(Pictures paired with source code)
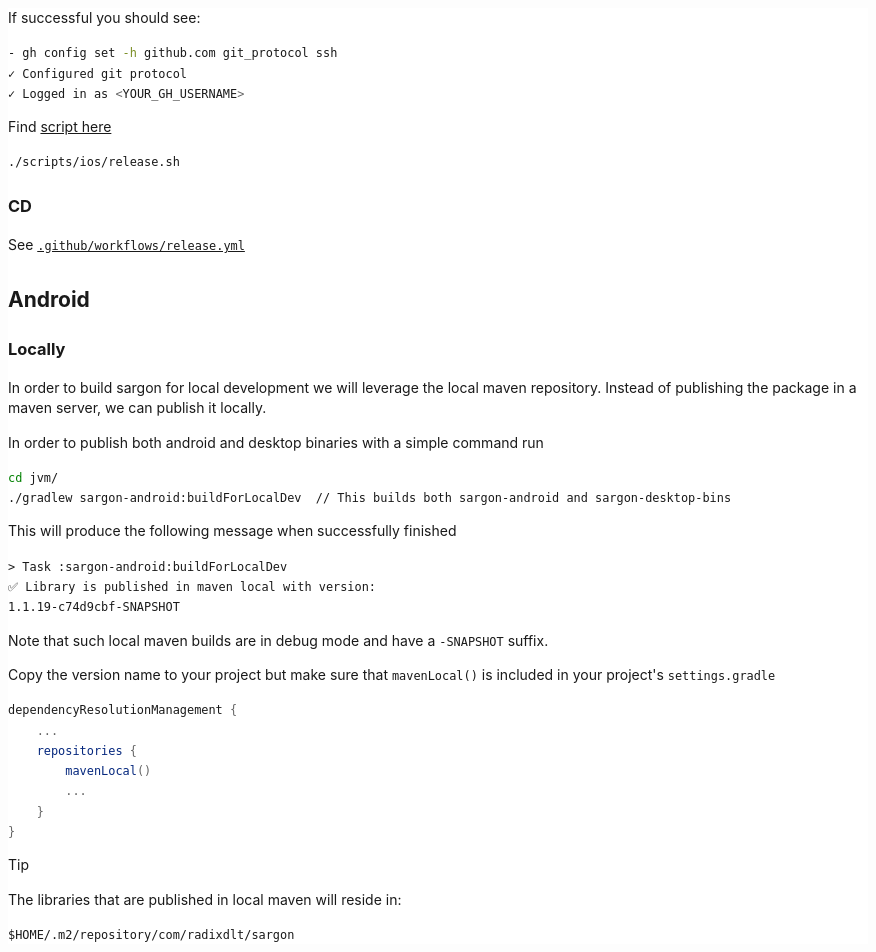 If successful you should see:

```sh
- gh config set -h github.com git_protocol ssh
✓ Configured git protocol
✓ Logged in as <YOUR_GH_USERNAME>
```

Find [script here](scripts/ios/release.sh)

```sh
./scripts/ios/release.sh
```

### CD

See [`.github/workflows/release.yml`](.github/workflows/release.yml)

## Android

### Locally

In order to build sargon for local development we will leverage the local maven repository. Instead of publishing the package in a maven server, we can publish it locally.

In order to publish both android and desktop binaries with a simple command run

```sh
cd jvm/
./gradlew sargon-android:buildForLocalDev  // This builds both sargon-android and sargon-desktop-bins
```

This will produce the following message when successfully finished

```txt
> Task :sargon-android:buildForLocalDev
✅ Library is published in maven local with version:
1.1.19-c74d9cbf-SNAPSHOT
```

Note that such local maven builds are in debug mode and have a `-SNAPSHOT` suffix.

Copy the version name to your project but make sure that `mavenLocal()` is included in your project's `settings.gradle`

```gradle
dependencyResolutionManagement {
    ...
    repositories {
        mavenLocal()
        ...
    }
}
```

> [!TIP]
> The libraries that are published in local maven will reside in:
>
> ```
> $HOME/.m2/repository/com/radixdlt/sargon
> ```


[vscodeext]: https://github.com/radixdlt/radix-transaction-manifest-extension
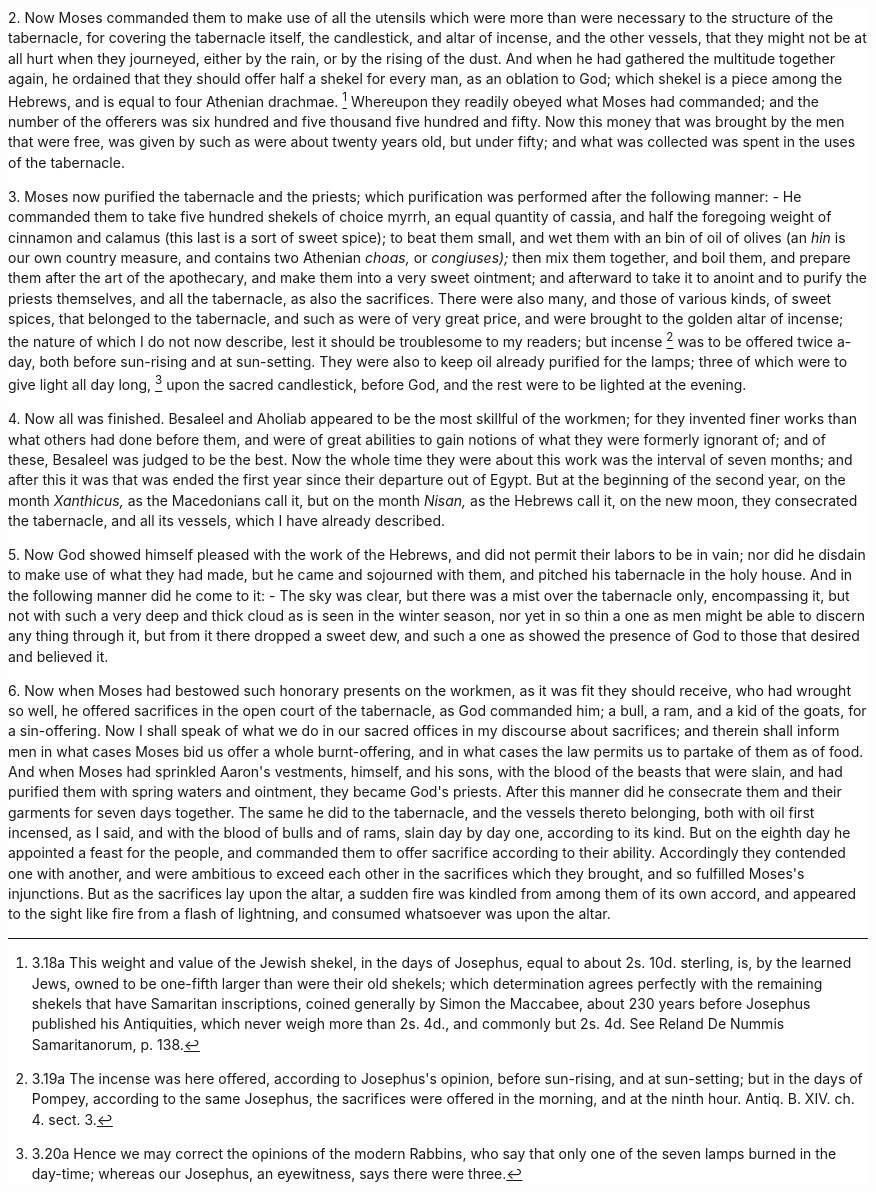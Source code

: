 <a id="v8_2"></a>2\. Now Moses commanded them to make use of all the utensils which were more than were necessary to the structure of the tabernacle, for covering the tabernacle itself, the candlestick, and altar of incense, and the other vessels, that they might not be at all hurt when they journeyed, either by the rain, or by the rising of the dust. And when he had gathered the multitude together again, he ordained that they should offer half a shekel for every man, as an oblation to God; which shekel is a piece among the Hebrews, and is equal to four Athenian drachmae. [^18] Whereupon they readily obeyed what Moses had commanded; and the number of the offerers was six hundred and five thousand five hundred and fifty. Now this money that was brought by the men that were free, was given by such as were about twenty years old, but under fifty; and what was collected was spent in the uses of the tabernacle.

<a id="v8_3"></a>3\. Moses now purified the tabernacle and the priests; which purification was performed after the following manner: - He commanded them to take five hundred shekels of choice myrrh, an equal quantity of cassia, and half the foregoing weight of cinnamon and calamus (this last is a sort of sweet spice); to beat them small, and wet them with an bin of oil of olives (an _hin_ is our own country measure, and contains two Athenian _choas,_ or _congiuses);_ then mix them together, and boil them, and prepare them after the art of the apothecary, and make them into a very sweet ointment; and afterward to take it to anoint and to purify the priests themselves, and all the tabernacle, as also the sacrifices. There were also many, and those of various kinds, of sweet spices, that belonged to the tabernacle, and such as were of very great price, and were brought to the golden altar of incense; the nature of which I do not now describe, lest it should be troublesome to my readers; but incense [^19] was to be offered twice a-day, both before sun-rising and at sun-setting. They were also to keep oil already purified for the lamps; three of which were to give light all day long, [^20] upon the sacred candlestick, before God, and the rest were to be lighted at the evening.

<a id="v8_4"></a>4\. Now all was finished. Besaleel and Aholiab appeared to be the most skillful of the workmen; for they invented finer works than what others had done before them, and were of great abilities to gain notions of what they were formerly ignorant of; and of these, Besaleel was judged to be the best. Now the whole time they were about this work was the interval of seven months; and after this it was that was ended the first year since their departure out of Egypt. But at the beginning of the second year, on the month _Xanthicus,_ as the Macedonians call it, but on the month _Nisan,_ as the Hebrews call it, on the new moon, they consecrated the tabernacle, and all its vessels, which I have already described.

<a id="v8_5"></a>5\. Now God showed himself pleased with the work of the Hebrews, and did not permit their labors to be in vain; nor did he disdain to make use of what they had made, but he came and sojourned with them, and pitched his tabernacle in the holy house. And in the following manner did he come to it: - The sky was clear, but there was a mist over the tabernacle only, encompassing it, but not with such a very deep and thick cloud as is seen in the winter season, nor yet in so thin a one as men might be able to discern any thing through it, but from it there dropped a sweet dew, and such a one as showed the presence of God to those that desired and believed it.

<a id="v8_6"></a>6\. Now when Moses had bestowed such honorary presents on the workmen, as it was fit they should receive, who had wrought so well, he offered sacrifices in the open court of the tabernacle, as God commanded him; a bull, a ram, and a kid of the goats, for a sin-offering. Now I shall speak of what we do in our sacred offices in my discourse about sacrifices; and therein shall inform men in what cases Moses bid us offer a whole burnt-offering, and in what cases the law permits us to partake of them as of food. And when Moses had sprinkled Aaron's vestments, himself, and his sons, with the blood of the beasts that were slain, and had purified them with spring waters and ointment, they became God's priests. After this manner did he consecrate them and their garments for seven days together. The same he did to the tabernacle, and the vessels thereto belonging, both with oil first incensed, as I said, and with the blood of bulls and of rams, slain day by day one, according to its kind. But on the eighth day he appointed a feast for the people, and commanded them to offer sacrifice according to their ability. Accordingly they contended one with another, and were ambitious to exceed each other in the sacrifices which they brought, and so fulfilled Moses's injunctions. But as the sacrifices lay upon the altar, a sudden fire was kindled from among them of its own accord, and appeared to the sight like fire from a flash of lightning, and consumed whatsoever was upon the altar.


[^1]: 3.1a Dr. Bernard takes notice here, that this place Mar, where the waters were bitter, is called by the Syrians and Arabians Mariri, and by the Syrians sometimes Morath, all derived from the Hebrew Mar. He also takes notice, that it is called The Bitter Fountain by Pliny himself; which waters remain there to this day, and are still bitter, as Thevenot assures us and that there are also abundance of palm-trees. See his Travels, Part I. ch. 26. p. 166.
[^2]: 3.2aThe additions here to Moses's account of the sweetening of the waters at Marah, seem derived from some ancient profane author, and he such an author also as looks less authentic than are usually followed by Josephus. Philo has not a syllable of these additions, nor any other ancienter writer that we know of. Had Josephus written these his Antiquities for the use of Jews, he would hardly have given them these very improbable circumstances; but writing to Gentiles, that they might not complain of his omission of any accounts of such miracles derived from Gentiles, he did not think proper to conceal what he had met with there about this matter. Which procedure is perfectly agreeable to the character and usage of Josephus upon many occasions. This note is, I confess, barely conjectural; and since Josephus never tells us when his own copy, taken out of the temple, had such additions, or when any ancient notes supplied them; or indeed when they are derived from Jewish, and when from Gentile antiquity, — we can go no further than bare conjectures in such cases; only the notions of Jews were generally so different from those of Gentiles, that we may sometimes make no improbable conjectures to which sort such additions belong. See also somewhat like these additions in Josephus's account of Elisha's making sweet the bitter and barren spring near Jericho, War, B. IV. ch. 8. sect. 3.
[^3]: 3.3a It seems to me, from what Moses, Exodus 16:18, St. Paul, 2 Corinthians 8:15, and Josephus here say, compared together, that the quantity of manna that fell daily, and did not putrefy, was just so much as came to an omer apiece, through the whole host of Israel, and no more.
[^4]: 3.4a This supposal, that the sweet honey-dew or manna, so celebrated in ancient and modern authors, as falling usually in Arabia, was of the very same sort with this manna sent to the Israelites, savors more of Gentilism than of Judaism or Christianity. It is not improbable that some ancient Gentile author, read by Josephus, so thought; nor would he here contradict him; though just before, and Antiq. B. IV. ch. 3. sect. 2, he seems directly to allow that it had not been seen before. However, this food from heaven is here described to be like snow; and in Artapanus, a heathen writer, it is compared to meal, color like to snow, rained down by God," Essay on the Old Test. Append. p. 239. But as to the derivation of the word manna, whether from man, which Josephus says then signified What is it or from mannah, to divide, i.e. a dividend or portion allotted to every one, it is uncertain: I incline to the latter derivation. This manna is called angels' food, Psalm 78:26, and by our Sacior, John 6:31, etc., as well as by Josephus here and elsewhere, Antiq. B. III. ch. 5. sect. 3, said to be sent the Jews from heaven.
[^5]: 3.5a This rock is there at this day, as the travelers agree; and must be the same that was there in the days of Moses, as being too large to be brought thither by our modern carriages.
[^6]: 3.6a Note here, that the small book of the principal laws of Moses is ever said to be laid up in the holy house itself; but the larger Pentateuch, as here, some where within the limits of the temple and its courts only. See Antiq. B. V. ch. 1. sect. 17.
[^7]: 3.7a This eminent circumstance, that while Moses's hands were lift up towards heaven, the Israelites prevailed, and while they were let down towards the earth, the Amalekites prevailed, seems to me the earliest intimation we have of the proper posture, used of old, in solemn prayer, which was the stretching out of the hands \[and eyes\] towards heaven, as other passages of the Old and New Testament inform us. Nay, by the way, this posture seemed to have continued in the Christian church, till the clergy, instead of learning their prayers by heart, read them out of a book, which is in a great measure inconsistent with such an elevated posture, and which seems to me to have been only a later practice, introduced under the corrupt state of the church; though the constant use of divine forms of prayer, praise, and thanksgiving, appears to me to have been the practice of God's people, patriarchs, Jews, and Christians, in all the past ages.
[^8]: 3.8a This manner of electing the judges and officers of the Israelites by the testimonies and suffrages of the people, before they were ordained by God, or by Moses, deserves to be carefully noted, because it was the pattern of the like manner of the choice and ordination of bishops, presbyters, and deacons, in the Christian church.
[^9]: 3.9a Since this mountain, Sinai, is here said to be the highest of all the mountains that are in that country, it must be that now called St. Katherine's, which is one-third higher than that within a mile of it, now called Sinai, as Mons. Thevenot informs us, Travels, Part I. ch. 23. p. 168. The other name of it, Horeb, is never used by Josephus, and perhaps was its name among the Egyptians only, whence the Israelites were lately come, as Sinai was its name among the Arabians, Canaanites, and other nations. Accordingly when (1 Kings 9:8) the Scripture says that Elijah came to Horeb, the mount of God, Josephus justly says, Antiq. B. VIII. ch. 13. sect. 7, that he came to the mountain called Sinai: and Jerome, here cited by Dr. Hudson, says, that he took this mountain to have two names, Sinai and Choreb. De Nomin. Heb. p. 427.
[^10]: 3.10a Of this and another like superstitious notion of the Pharisees, which Josephus complied with, see the note on Antiq. B. II. ch. 12. sect. 4.
[^11]: 3.11a This other work of Josephus, here referred to, seems to be that which does not appear to have been ever published, which yet he intended to publish, about the reasons of many of the laws of Moses; of which see the note on the Preface, sect. 4.
[^12]: 3.12a Of this tabernacle of Moses, with its several parts and furniture, see my description at large, chap. 6. 7. 8. 9. 10. 11. 12. hereto belonging.
[^13]: 3.13a The use of these golden bells at the bottom of the high priest's long garment, seems to me to have been this: That by shaking his garment at the time of his offering incense in the temple, on the great day of expiation, or at other proper periods of his sacred ministrations there, on the great festivals, the people might have notice of it, and might fall to their own prayers at the time of incense, or other proper periods; and so the whole congregation might at once offer those common prayers jointly with the high priest himself to the Almighty See Luke 1:10; Revelation 8:3, 4. Nor probably is the son of Sirach to be otherwise understood, when he says of Aaron, the first high priest, Ecelus. 45:9, “And God encompassed Aaron with pomegranates, and with many golden bells round about, that as he went there might be a sound, and a noise made that might be heard in the temple, for a memorial to the children of his people.”
[^14]: 3.14a The reader ought to take notice here, that the very Mosaic Petalon, or golden plate, for the forehead of the Jewish high priest, was itself preserved, not only till the days of Josephus, but of Origen; and that its inscription, Holiness to the Lord, was in the Samaritan characters. See Antiq. B. VIII. ch. 3. sect. 8, Essay on the Old Test. p. 154, and Reland, De pol. Templi, p. 132.
[^15]: 3.15a When Josephus, both here and ch. 6. sect. 4, supposes the tabernacle to have been parted into three parts, he seems to esteem the bare entrance to be a third division, distinct from the holy and the most holy places; and this the rather, because in the temple afterward there was a real distinct third part, which was called the Porch: otherwise Josephus would contradict his own description of the tabernacle, which gives as a particular account of no more than two parts.
[^16]: 3.16a This explication of the mystical meaning of the Jewish tabernacle and its vessels, with the garments of the high priest, is taken out of Philo, and fitted to Gentile philosophical notions. This may possibly be forgiven in Jews, greatly versed in heathen learning and philosophy, as Philo had ever been, and as Josephus had long been when he wrote these Antiquities. In the mean time, it is not to be doubted, but in their education they must have both learned more Jewish interpretations, such as we meet with in the Epistle of Barnabas, in that to the Hebrews, and elsewhere among the old Jews. Accordingly when Josephus wrote his books of the Jewish War, for the use of the Jews, at which time he was comparatively young, and less used to Gentile books, we find one specimen of such a Jewish interpretation; for there (B. VII. ch. 5. sect. 5) he makes the seven branches of the temple-candlestick, with their seven lamps, an emblem of the seven days of creation and rest, which are here emblems of the seven planets. Nor certainly ought ancient Jewish emblems to be explained any other way than according to ancient Jewish, and not Gentile, notions. See of the War, B. I. ch. 33. sect. 2.
[^17]: 3.17a It is well worth our observation, that the two principal qualifications required in this section for the constitution of the first high priest, (viz. that he should have an excellent character for virtuous and good actions; as also that he should have the approbation of the people,) are here noted by Josephus, even where the nomination belonged to God himself; which are the very same qualifications which the Christian religion requires in the choice of Christian bishops, priests, and deacons; as the Apostolical Constitutions inform us, B. II. ch. 3.
[^18]: 3.18a This weight and value of the Jewish shekel, in the days of Josephus, equal to about 2s. 10d. sterling, is, by the learned Jews, owned to be one-fifth larger than were their old shekels; which determination agrees perfectly with the remaining shekels that have Samaritan inscriptions, coined generally by Simon the Maccabee, about 230 years before Josephus published his Antiquities, which never weigh more than 2s. 4d., and commonly but 2s. 4d. See Reland De Nummis Samaritanorum, p. 138.
[^19]: 3.19a The incense was here offered, according to Josephus's opinion, before sun-rising, and at sun-setting; but in the days of Pompey, according to the same Josephus, the sacrifices were offered in the morning, and at the ninth hour. Antiq. B. XIV. ch. 4. sect. 3.
[^20]: 3.20a Hence we may correct the opinions of the modern Rabbins, who say that only one of the seven lamps burned in the day-time; whereas our Josephus, an eyewitness, says there were three.
[^21]: 3.21a Of this strange expression, that Moses “left it to God to be present at his sacrifices when he pleased, and when he pleased to be absent,” see the note on B. II. against Apion, sect. 16.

## WORK TASK
From the records above, print exactly the lines that run from the line with "[^11]: 3.11a This" to the line with "[^15]: 3.15a When", inclusive.

## THE COMPLETED TASK
[^11]: 3.11a This other work of Josephus, here referred to, seems to be that which does not appear to have been ever published, which yet he intended to publish, about the reasons of many of the laws of Moses; of which see the note on the Preface, sect. 4.
[^12]: 3.12a Of this tabernacle of Moses, with its several parts and furniture, see my description at large, chap. 6. 7. 8. 9. 10. 11. 12. hereto belonging.
[^13]: 3.13a The use of these golden bells at the bottom of the high priest's long garment, seems to me to have been this: That by shaking his garment at the time of his offering incense in the temple, on the great day of expiation, or at other proper periods of his sacred ministrations there, on the great festivals, the people might have notice of it, and might fall to their own prayers at the time of incense, or other proper periods; and so the whole congregation might at once offer those common prayers jointly with the high priest himself to the Almighty See Luke 1:10; Revelation 8:3, 4. Nor probably is the son of Sirach to be otherwise understood, when he says of Aaron, the first high priest, Ecelus. 45:9, “And God encompassed Aaron with pomegranates, and with many golden bells round about, that as he went there might be a sound, and a noise made that might be heard in the temple, for a memorial to the children of his people.”
[^14]: 3.14a The reader ought to take notice here, that the very Mosaic Petalon, or golden plate, for the forehead of the Jewish high priest, was itself preserved, not only till the days of Josephus, but of Origen; and that its inscription, Holiness to the Lord, was in the Samaritan characters. See Antiq. B. VIII. ch. 3. sect. 8, Essay on the Old Test. p. 154, and Reland, De pol. Templi, p. 132.
[^15]: 3.15a When Josephus, both here and ch. 6. sect. 4, supposes the tabernacle to have been parted into three parts, he seems to esteem the bare entrance to be a third division, distinct from the holy and the most holy places; and this the rather, because in the temple afterward there was a real distinct third part, which was called the Porch: otherwise Josephus would contradict his own description of the tabernacle, which gives as a particular account of no more than two parts.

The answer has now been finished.